Confession: I picked up this book not realizing it was volume 4 of a series. It still mostly made sense though, and I didn’t figure out it wasn’t book 1 until the end. It’s historical fiction, set in Victorian England, as Richard Francis Burton returns home from discovering the source of the Nile, but then it goes steampunk with time travel, spirits, vampires, etc. There’s a lot of real life historical people in this story, and thankfully there’s an appendix with the specifics at the end as I didn’t recognize a few of them. In this version of history, Queen Victoria’s assassin in 1840 succeeded, but the world remains generally at peace, thanks in no small part to the mysterious Abdu El Yezadi, a mysterious spirit who turns out to be surprisingly familiar to Burton and his friends.
One of the reasons I missed that this was not episode 1 was that the story involves the meeting of the two key figures, Burton and the poet Algernon Swinburne. This is where the time travel comes in. The series as a whole has the two investigating various mysterious and threatening phenomenon and people, and here that’s what they do, but it seems like here that’s happening for the first time. Also, this story features Burton getting knighted and commissioned to work as an undercover agent for the king, George V, and his advisors who include Prince Albert, Benjamin Disraeli, etc. Burton’s first assignment is to figure out why the spirit El Yezadi has stopped communicating with his mediums. This spirit has been a main source of advice and information, so the sudden absence is important to figure out. The other problem Burton has to work on is what happened on his voyage home, when one of his men suddenly seems to go crazy, possibly summons something unnatural, and murders a fellow traveler. This is how the story opens, and even at this point Burton has a feeling of unease that something about his life isn’t right. It turns out this is all connected to the time travel and El Yezadi in a way that reminded me of the Pandorica arc in Dr Who.
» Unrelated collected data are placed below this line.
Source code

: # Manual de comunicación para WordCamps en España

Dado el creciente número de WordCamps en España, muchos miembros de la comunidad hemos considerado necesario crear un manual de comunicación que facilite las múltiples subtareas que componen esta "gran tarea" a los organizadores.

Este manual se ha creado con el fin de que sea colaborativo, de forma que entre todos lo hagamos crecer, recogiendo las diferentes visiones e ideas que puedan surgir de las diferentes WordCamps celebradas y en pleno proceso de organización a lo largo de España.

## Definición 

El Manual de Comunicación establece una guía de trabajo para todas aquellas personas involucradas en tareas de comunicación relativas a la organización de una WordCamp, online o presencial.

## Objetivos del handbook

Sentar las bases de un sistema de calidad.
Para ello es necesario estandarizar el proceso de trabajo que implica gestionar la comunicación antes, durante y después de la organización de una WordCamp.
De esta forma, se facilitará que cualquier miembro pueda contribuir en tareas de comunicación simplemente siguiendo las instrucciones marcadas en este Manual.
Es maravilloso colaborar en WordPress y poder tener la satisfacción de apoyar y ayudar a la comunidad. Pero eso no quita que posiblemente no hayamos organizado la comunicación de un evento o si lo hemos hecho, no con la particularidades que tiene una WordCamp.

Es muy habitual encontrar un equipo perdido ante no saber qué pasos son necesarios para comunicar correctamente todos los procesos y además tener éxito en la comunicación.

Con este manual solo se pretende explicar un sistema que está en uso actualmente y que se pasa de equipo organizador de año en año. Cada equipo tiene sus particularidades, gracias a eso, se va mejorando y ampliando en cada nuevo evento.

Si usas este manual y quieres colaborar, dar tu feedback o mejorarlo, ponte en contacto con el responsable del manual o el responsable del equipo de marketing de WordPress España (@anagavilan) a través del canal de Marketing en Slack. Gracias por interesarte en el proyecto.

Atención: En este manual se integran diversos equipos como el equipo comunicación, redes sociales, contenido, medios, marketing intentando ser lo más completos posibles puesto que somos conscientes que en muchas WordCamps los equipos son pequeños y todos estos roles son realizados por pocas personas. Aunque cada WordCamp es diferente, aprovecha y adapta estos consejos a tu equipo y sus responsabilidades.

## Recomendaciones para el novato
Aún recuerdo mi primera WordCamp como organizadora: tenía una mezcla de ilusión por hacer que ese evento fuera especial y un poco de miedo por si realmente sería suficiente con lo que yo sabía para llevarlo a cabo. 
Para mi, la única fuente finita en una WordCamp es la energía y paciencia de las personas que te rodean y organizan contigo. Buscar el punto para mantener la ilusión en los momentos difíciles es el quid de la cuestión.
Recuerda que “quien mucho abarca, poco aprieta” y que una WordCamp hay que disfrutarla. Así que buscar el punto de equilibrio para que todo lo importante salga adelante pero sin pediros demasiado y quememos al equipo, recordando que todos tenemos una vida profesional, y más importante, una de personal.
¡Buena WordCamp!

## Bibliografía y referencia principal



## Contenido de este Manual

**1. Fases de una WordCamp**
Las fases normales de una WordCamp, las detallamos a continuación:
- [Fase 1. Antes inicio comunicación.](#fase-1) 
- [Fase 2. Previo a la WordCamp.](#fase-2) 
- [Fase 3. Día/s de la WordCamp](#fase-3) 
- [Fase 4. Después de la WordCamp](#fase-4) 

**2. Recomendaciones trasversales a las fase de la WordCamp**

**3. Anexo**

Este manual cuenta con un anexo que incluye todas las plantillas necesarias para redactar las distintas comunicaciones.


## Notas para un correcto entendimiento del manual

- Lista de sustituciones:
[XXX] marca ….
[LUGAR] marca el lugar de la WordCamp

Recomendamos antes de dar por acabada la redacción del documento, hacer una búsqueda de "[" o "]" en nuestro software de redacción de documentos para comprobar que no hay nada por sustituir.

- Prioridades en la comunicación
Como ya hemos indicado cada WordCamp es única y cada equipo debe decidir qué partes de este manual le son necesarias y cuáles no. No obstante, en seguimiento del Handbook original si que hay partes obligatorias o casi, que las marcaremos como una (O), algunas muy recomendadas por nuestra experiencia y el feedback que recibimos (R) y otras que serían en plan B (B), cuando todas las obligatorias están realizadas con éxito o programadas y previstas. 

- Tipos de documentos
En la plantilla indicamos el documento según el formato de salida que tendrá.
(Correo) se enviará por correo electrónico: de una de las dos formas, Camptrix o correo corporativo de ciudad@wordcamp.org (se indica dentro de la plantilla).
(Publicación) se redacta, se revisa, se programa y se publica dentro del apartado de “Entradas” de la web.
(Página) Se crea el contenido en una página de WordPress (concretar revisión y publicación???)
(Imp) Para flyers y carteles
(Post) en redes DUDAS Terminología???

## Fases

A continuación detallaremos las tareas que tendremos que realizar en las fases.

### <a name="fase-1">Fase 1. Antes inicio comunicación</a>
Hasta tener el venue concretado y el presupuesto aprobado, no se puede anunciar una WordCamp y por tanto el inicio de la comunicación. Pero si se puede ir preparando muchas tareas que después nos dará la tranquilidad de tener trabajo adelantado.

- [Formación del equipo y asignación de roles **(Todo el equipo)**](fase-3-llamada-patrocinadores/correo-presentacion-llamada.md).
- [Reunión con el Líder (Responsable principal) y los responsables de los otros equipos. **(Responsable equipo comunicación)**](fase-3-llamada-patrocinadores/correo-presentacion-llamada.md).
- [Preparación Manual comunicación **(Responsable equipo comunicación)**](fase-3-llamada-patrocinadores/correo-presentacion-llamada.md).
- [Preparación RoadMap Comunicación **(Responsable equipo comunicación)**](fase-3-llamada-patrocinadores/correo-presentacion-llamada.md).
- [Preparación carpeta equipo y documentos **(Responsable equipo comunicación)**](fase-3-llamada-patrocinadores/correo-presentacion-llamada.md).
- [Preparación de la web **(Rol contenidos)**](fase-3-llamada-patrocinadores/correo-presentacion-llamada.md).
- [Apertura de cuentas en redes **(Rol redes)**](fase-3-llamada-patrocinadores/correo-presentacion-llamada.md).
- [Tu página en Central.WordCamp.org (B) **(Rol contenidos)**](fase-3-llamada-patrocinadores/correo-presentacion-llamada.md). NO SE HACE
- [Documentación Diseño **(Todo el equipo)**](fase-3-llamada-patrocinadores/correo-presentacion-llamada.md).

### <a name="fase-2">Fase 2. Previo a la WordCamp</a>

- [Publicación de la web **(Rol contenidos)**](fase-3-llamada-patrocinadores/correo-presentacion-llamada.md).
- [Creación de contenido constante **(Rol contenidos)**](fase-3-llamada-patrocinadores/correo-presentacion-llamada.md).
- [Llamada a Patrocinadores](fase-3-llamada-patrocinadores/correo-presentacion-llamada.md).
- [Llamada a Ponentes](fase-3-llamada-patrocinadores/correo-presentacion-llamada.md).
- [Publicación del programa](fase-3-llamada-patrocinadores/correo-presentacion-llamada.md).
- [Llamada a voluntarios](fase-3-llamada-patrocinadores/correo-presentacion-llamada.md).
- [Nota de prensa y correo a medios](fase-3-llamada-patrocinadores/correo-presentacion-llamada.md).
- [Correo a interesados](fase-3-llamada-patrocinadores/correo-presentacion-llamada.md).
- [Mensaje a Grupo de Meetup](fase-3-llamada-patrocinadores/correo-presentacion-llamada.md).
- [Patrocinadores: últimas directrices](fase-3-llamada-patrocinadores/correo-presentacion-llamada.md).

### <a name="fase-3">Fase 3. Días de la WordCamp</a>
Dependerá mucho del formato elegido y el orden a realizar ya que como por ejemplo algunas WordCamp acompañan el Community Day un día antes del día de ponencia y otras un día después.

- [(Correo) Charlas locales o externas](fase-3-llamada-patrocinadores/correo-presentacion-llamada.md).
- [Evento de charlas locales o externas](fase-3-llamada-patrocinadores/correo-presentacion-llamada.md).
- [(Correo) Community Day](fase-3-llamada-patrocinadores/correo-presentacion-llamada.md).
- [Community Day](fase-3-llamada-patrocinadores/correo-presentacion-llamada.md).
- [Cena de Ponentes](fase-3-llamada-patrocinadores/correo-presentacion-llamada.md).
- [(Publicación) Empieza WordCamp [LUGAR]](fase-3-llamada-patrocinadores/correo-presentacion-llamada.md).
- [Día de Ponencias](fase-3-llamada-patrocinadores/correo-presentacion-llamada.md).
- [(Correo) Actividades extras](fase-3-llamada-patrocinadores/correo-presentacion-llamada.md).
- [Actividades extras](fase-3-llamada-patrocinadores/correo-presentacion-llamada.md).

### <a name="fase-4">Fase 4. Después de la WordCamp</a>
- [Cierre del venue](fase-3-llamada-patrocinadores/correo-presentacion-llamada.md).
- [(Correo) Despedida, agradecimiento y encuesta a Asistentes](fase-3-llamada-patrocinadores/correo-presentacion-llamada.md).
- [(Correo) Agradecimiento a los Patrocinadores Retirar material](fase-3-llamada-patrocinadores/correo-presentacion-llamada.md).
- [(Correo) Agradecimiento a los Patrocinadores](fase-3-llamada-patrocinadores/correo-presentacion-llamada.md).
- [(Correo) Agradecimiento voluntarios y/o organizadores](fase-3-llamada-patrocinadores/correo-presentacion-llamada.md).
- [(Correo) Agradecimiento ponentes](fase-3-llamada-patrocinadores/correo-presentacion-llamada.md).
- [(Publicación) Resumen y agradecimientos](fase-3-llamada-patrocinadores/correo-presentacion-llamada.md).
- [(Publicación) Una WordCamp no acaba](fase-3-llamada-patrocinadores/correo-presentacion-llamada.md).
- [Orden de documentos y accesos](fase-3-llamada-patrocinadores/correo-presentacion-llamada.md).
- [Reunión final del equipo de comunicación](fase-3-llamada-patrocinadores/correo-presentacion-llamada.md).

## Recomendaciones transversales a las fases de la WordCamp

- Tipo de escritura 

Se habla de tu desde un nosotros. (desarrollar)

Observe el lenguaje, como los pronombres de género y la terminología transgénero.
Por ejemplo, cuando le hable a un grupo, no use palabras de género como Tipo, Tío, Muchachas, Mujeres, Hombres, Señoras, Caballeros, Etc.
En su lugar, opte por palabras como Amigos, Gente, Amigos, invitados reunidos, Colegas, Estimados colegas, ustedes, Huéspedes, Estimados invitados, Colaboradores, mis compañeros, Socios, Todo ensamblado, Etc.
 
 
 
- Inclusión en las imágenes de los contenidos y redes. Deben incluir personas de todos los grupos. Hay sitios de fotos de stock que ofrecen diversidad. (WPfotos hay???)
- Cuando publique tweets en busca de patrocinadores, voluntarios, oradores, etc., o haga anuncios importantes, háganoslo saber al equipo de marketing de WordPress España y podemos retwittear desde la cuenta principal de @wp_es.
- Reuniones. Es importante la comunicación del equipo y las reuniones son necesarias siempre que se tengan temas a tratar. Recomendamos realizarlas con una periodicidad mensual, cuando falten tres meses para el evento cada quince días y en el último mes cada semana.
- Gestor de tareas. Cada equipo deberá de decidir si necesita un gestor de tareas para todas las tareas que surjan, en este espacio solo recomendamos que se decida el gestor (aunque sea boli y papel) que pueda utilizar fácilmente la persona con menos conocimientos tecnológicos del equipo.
The story features a range of important historical people, like Darwin, Isabella Beeton, and Florence Nightingale, as side characters. I wish there could have been a little more with them, since some of the episodes and historical what ifs played with here are intriguing. The one side-story that becomes part of the main plot is of Burton’s fiancée Isabel and their engagement party that goes wrong thanks to the vampire element. In reality, they court for 10 years, and get married, until he dies 30 years later.
As much as I like the historical characters, I think my favorite is the fictional (I think) Sister Sadhvi Raghavendra of Sisters of Noble Benevolence. She’s a fellow adventurer and seems to be pretty capable, although the members of her order also seem to have some mysterious abilities. The reliance and trust between her and Burton is probably seriously ahistorical but it works so well in the story.
My only problem is to decide if I want to go back and try to do the rest of the series in order, or the order in which I can get my hands on them.